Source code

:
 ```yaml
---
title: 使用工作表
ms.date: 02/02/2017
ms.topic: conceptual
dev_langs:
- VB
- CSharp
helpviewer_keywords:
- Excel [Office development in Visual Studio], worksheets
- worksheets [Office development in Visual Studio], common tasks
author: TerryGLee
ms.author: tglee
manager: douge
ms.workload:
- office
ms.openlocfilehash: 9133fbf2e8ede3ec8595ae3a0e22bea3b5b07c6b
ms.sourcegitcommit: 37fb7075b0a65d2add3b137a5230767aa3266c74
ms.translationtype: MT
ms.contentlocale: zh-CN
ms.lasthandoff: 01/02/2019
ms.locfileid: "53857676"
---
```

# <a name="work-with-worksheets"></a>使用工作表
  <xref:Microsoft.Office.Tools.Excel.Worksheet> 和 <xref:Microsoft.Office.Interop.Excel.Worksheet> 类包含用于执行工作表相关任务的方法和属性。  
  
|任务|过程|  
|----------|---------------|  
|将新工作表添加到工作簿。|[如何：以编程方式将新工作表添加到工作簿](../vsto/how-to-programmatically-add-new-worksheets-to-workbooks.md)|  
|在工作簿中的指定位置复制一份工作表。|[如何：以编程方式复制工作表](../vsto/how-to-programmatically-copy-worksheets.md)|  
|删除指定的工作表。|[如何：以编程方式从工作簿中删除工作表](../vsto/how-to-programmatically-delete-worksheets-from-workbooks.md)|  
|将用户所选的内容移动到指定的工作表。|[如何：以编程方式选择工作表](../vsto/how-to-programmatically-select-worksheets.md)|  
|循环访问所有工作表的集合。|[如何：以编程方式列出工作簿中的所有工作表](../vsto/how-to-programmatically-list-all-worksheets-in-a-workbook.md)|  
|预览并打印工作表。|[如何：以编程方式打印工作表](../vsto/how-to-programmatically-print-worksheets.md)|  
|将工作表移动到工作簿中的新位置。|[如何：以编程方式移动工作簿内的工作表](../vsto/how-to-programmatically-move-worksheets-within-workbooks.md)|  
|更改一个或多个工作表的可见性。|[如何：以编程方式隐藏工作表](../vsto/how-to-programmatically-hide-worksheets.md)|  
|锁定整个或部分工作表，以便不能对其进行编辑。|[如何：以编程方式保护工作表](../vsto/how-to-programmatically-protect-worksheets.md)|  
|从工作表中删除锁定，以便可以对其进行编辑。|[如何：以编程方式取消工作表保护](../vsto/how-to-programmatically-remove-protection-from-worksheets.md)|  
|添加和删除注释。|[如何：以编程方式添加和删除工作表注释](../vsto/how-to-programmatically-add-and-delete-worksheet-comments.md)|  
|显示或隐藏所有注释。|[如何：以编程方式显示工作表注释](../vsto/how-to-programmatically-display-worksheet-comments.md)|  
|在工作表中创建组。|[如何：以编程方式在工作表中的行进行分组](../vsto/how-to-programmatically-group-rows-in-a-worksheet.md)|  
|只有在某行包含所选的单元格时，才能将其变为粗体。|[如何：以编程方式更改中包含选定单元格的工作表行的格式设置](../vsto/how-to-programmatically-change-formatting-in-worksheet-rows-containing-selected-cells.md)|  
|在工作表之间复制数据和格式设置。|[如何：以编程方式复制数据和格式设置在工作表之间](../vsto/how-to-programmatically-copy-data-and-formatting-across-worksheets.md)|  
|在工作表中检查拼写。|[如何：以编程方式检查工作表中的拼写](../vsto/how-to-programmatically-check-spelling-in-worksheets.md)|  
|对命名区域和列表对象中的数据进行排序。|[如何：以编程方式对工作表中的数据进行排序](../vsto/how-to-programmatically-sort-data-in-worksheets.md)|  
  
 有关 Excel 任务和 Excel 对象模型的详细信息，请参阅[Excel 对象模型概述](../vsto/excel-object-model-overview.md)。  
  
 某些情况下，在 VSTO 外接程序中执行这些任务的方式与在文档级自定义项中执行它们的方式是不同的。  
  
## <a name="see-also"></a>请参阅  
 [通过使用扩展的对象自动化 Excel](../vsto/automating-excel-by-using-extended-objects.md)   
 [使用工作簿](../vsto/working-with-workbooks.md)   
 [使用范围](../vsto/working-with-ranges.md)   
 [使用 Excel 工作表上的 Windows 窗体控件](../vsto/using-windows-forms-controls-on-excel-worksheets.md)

WORK REQUIRED:
Once you have read the entries above, copy them out exactly as they were given.

THE COMPLETED TASK:
Source code

:
 ```yaml
---
title: 使用工作表
ms.date: 02/02/2017
ms.topic: conceptual
dev_langs:
- VB
- CSharp
helpviewer_keywords:
- Excel [Office development in Visual Studio], worksheets
- worksheets [Office development in Visual Studio], common tasks
author: TerryGLee
ms.author: tglee
manager: douge
ms.workload:
- office
ms.openlocfilehash: 9133fbf2e8ede3ec8595ae3a0e22bea3b5b07c6b
ms.sourcegitcommit: 37fb7075b0a65d2add3b137a5230767aa3266c74
ms.translationtype: MT
ms.contentlocale: zh-CN
ms.lasthandoff: 01/02/2019
ms.locfileid: "53857676"
---
```

# <a name="work-with-worksheets"></a>使用工作表
  <xref:Microsoft.Office.Tools.Excel.Worksheet> 和 <xref:Microsoft.Office.Interop.Excel.Worksheet> 类包含用于执行工作表相关任务的方法和属性。  
  
|任务|过程|  
|----------|---------------|  
|将新工作表添加到工作簿。|[如何：以编程方式将新工作表添加到工作簿](../vsto/how-to-programmatically-add-new-worksheets-to-workbooks.md)|  
|在工作簿中的指定位置复制一份工作表。|[如何：以编程方式复制工作表](../vsto/how-to-programmatically-copy-worksheets.md)|  
|删除指定的工作表。|[如何：以编程方式从工作簿中删除工作表](../vsto/how-to-programmatically-delete-worksheets-from-workbooks.md)|  
|将用户所选的内容移动到指定的工作表。|[如何：以编程方式选择工作表](../vsto/how-to-programmatically-select-worksheets.md)|  
|循环访问所有工作表的集合。|[如何：以编程方式列出工作簿中的所有工作表](../vsto/how-to-programmatically-list-all-worksheets-in-a-workbook.md)|  
|预览并打印工作表。|[如何：以编程方式打印工作表](../vsto/how-to-programmatically-print-worksheets.md)|  
|将工作表移动到工作簿中的新位置。|[如何：以编程方式移动工作簿内的工作表](../vsto/how-to-programmatically-move-worksheets-within-workbooks.md)|  
|更改一个或多个工作表的可见性。|[如何：以编程方式隐藏工作表](../vsto/how-to-programmatically-hide-worksheets.md)|  
|锁定整个或部分工作表，以便不能对其进行编辑。|[如何：以编程方式保护工作表](../vsto/how-to-programmatically-protect-worksheets.md)|  
|从工作表中删除锁定，以便可以对其进行编辑。|[如何：以编程方式取消工作表保护](../vsto/how-to-programmatically-remove-protection-from-worksheets.md)|  
|添加和删除注释。|[如何：以编程方式添加和删除工作表注释](../vsto/how-to-programmatically-add-and-delete-worksheet-comments.md)|  
|显示或隐藏所有注释。|[如何：以编程方式显示工作表注释](../vsto/how-to-programmatically-display-worksheet-comments.md)|  
|在工作表中创建组。|[如何：以编程方式在工作表中的行进行分组](../vsto/how-to-programmatically-group-rows-in-a-worksheet.md)|  
|只有在某行包含所选的单元格时，才能将其变为粗体。|[如何：以编程方式更改中包含选定单元格的工作表行的格式设置](../vsto/how-to-programmatically-change-formatting-in-worksheet-rows-containing-selected-cells.md)|  
|在工作表之间复制数据和格式设置。|[如何：以编程方式复制数据和格式设置在工作表之间](../vsto/how-to-programmatically-copy-data-and-formatting-across-worksheets.md)|  
|在工作表中检查拼写。|[如何：以编程方式检查工作表中的拼写](../vsto/how-to-programmatically-check-spelling-in-worksheets.md)|  
|对命名区域和列表对象中的数据进行排序。|[如何：以编程方式对工作表中的数据进行排序](../vsto/how-to-programmatically-sort-data-in-worksheets.md)|  
  
 有关 Excel 任务和 Excel 对象模型的详细信息，请参阅[Excel 对象模型概述](../vsto/excel-object-model-overview.md)。  
  
 某些情况下，在 VSTO 外接程序中执行这些任务的方式与在文档级自定义项中执行它们的方式是不同的。  
  
## <a name="see-also"></a>请参阅  
 [通过使用扩展的对象自动化 Excel](../vsto/automating-excel-by-using-extended-objects.md)   
 [使用工作簿](../vsto/working-with-workbooks.md)   
 [使用范围](../vsto/working-with-ranges.md)   
 [使用 Excel 工作表上的 Windows 窗体控件](../vsto/using-windows-forms-controls-on-excel-worksheets.md)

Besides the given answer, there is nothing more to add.